GIVEN DATA:
════════════════

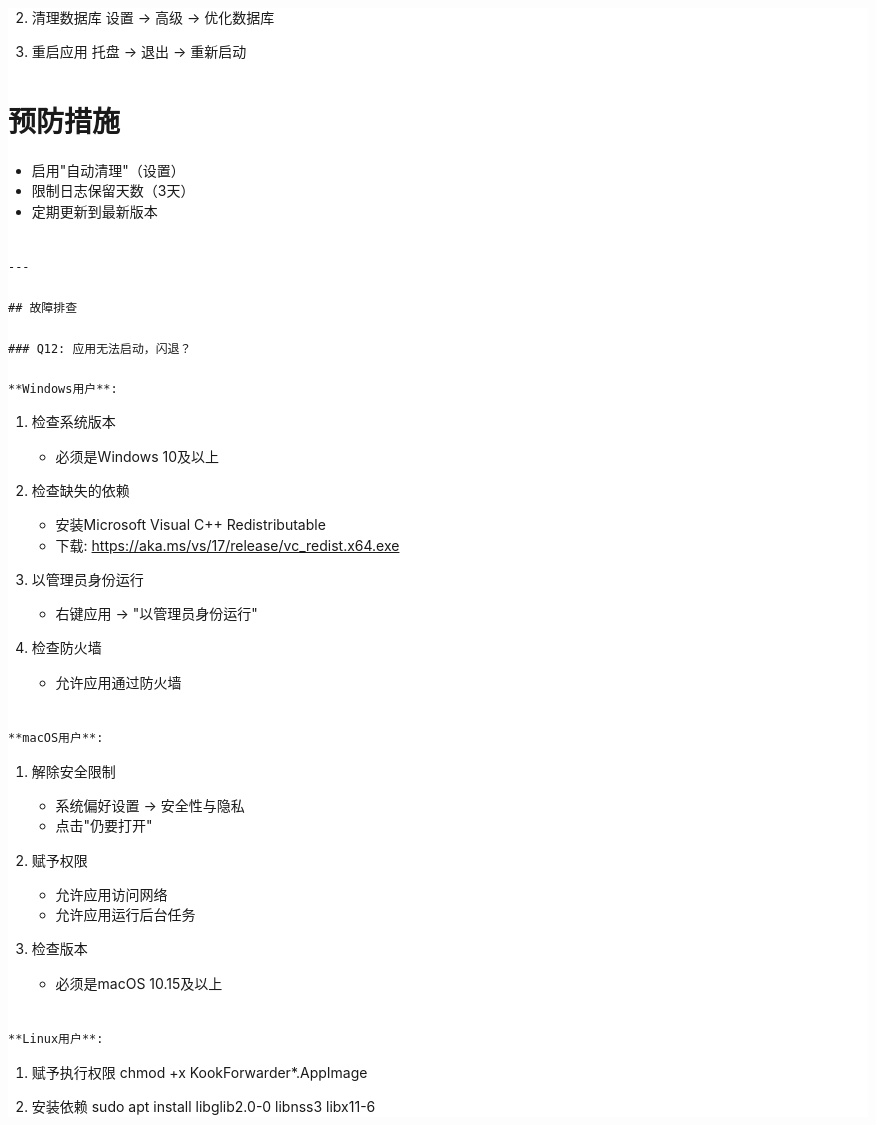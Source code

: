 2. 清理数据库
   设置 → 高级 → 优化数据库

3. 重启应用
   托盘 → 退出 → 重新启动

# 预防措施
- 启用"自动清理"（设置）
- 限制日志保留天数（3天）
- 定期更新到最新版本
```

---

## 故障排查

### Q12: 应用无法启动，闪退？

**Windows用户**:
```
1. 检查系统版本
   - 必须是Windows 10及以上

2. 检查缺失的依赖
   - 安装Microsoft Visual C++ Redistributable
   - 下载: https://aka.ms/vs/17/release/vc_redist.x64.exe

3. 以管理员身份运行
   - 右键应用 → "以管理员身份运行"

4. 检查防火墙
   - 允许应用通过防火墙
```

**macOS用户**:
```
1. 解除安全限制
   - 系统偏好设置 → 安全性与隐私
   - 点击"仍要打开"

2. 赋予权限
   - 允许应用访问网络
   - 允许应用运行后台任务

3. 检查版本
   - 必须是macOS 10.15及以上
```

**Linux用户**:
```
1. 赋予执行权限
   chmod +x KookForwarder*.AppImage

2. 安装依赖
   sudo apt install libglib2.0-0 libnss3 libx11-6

════════════════

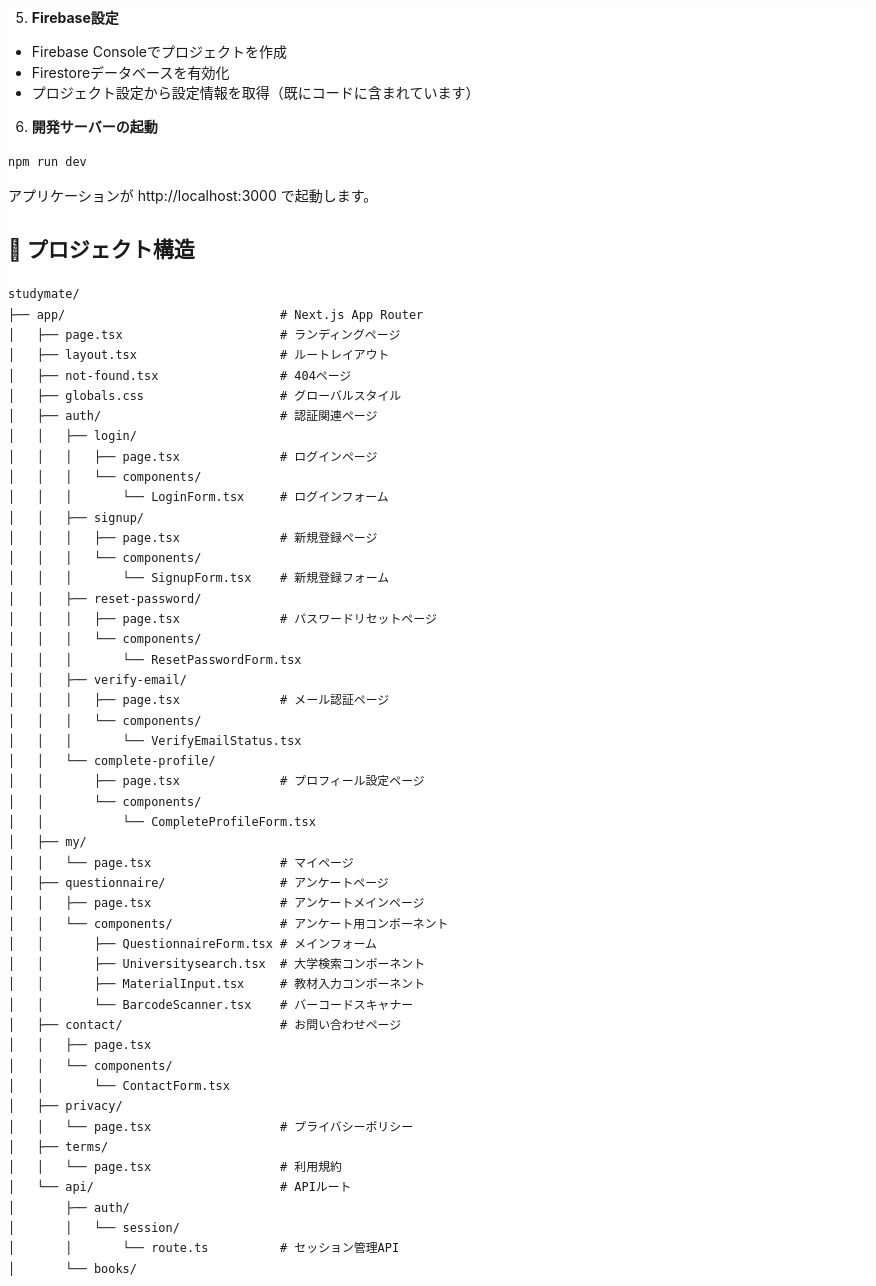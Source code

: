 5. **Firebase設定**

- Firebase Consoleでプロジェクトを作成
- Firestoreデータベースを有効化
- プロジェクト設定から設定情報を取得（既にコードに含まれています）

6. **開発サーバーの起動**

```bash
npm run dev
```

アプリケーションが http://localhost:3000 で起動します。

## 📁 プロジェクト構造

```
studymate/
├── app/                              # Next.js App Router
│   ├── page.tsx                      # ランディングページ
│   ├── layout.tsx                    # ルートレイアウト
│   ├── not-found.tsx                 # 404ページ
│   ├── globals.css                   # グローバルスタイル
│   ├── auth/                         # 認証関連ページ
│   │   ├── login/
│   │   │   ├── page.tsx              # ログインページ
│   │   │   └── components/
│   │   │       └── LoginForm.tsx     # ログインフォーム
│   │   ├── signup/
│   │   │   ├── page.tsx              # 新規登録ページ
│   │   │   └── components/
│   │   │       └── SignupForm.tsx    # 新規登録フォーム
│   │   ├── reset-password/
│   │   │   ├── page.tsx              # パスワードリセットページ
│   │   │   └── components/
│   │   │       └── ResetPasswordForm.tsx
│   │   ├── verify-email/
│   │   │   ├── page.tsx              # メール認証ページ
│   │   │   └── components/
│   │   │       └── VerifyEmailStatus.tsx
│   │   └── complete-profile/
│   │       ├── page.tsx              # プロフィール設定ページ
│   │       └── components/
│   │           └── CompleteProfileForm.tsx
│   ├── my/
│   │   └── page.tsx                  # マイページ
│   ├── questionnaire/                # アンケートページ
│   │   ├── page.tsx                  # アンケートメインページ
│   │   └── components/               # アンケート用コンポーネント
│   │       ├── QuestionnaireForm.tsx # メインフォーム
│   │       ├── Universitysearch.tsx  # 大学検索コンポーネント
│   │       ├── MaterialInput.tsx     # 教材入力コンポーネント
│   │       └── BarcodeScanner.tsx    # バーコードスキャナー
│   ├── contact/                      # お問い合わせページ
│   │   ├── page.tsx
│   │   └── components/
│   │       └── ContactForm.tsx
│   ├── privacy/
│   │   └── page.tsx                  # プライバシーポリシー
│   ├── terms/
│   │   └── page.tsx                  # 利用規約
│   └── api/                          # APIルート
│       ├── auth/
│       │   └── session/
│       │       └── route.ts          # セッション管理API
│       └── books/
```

════════════════

TRY IT: Looking at the records above, return exactly the lines from the line with "- 安装Microsoft Visual C++ Redistributable" to the line with "sudo apt install", both ends included.

RESPONSE TO THE EXERCISE:
   - 安装Microsoft Visual C++ Redistributable
   - 下载: https://aka.ms/vs/17/release/vc_redist.x64.exe

3. 以管理员身份运行
   - 右键应用 → "以管理员身份运行"

4. 检查防火墙
   - 允许应用通过防火墙
```

**macOS用户**:
```
1. 解除安全限制
   - 系统偏好设置 → 安全性与隐私
   - 点击"仍要打开"

2. 赋予权限
   - 允许应用访问网络
   - 允许应用运行后台任务

3. 检查版本
   - 必须是macOS 10.15及以上
```

**Linux用户**:
```
1. 赋予执行权限
   chmod +x KookForwarder*.AppImage

2. 安装依赖
   sudo apt install libglib2.0-0 libnss3 libx11-6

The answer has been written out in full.